= Beginning of Section =
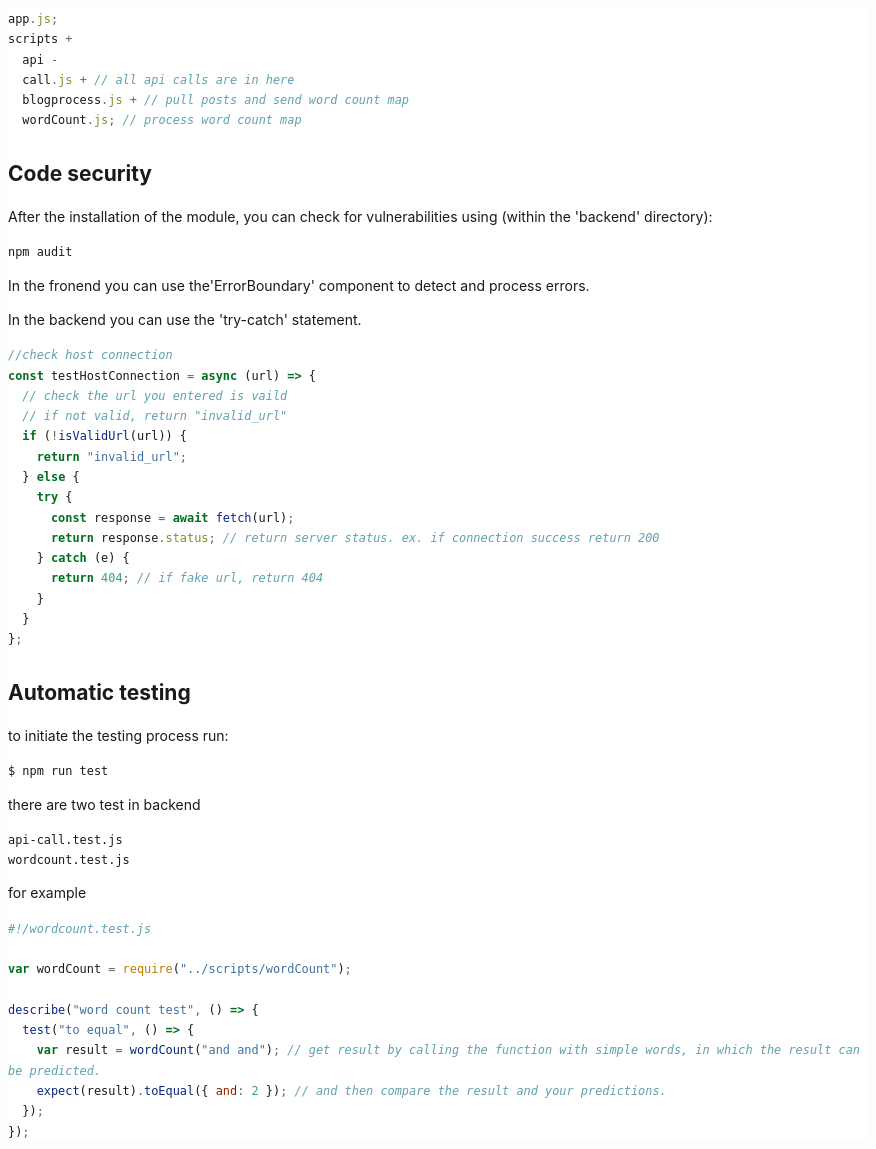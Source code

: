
 ```javascript
app.js;
scripts +
  api -
  call.js + // all api calls are in here
  blogprocess.js + // pull posts and send word count map
  wordCount.js; // process word count map
```

## Code security

After the installation of the module, you can check for vulnerabilities using (within the 'backend' directory):

```
npm audit
```

In the fronend you can use the'ErrorBoundary' component to detect and process errors.

In the backend you can use the 'try-catch' statement.

```javascript
//check host connection
const testHostConnection = async (url) => {
  // check the url you entered is vaild
  // if not valid, return "invalid_url"
  if (!isValidUrl(url)) {
    return "invalid_url";
  } else {
    try {
      const response = await fetch(url);
      return response.status; // return server status. ex. if connection success return 200
    } catch (e) {
      return 404; // if fake url, return 404
    }
  }
};
```

## Automatic testing

to initiate the testing process run:

    $ npm run test

there are two test in backend

```
api-call.test.js
wordcount.test.js
```

for example

```javascript
#!/wordcount.test.js

var wordCount = require("../scripts/wordCount");

describe("word count test", () => {
  test("to equal", () => {
    var result = wordCount("and and"); // get result by calling the function with simple words, in which the result can be predicted.
    expect(result).toEqual({ and: 2 }); // and then compare the result and your predictions.
  });
});
```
= End of Section =
**Requirement**. The answer should be nothing but the number of lines above that contain "return".

**Response**. 4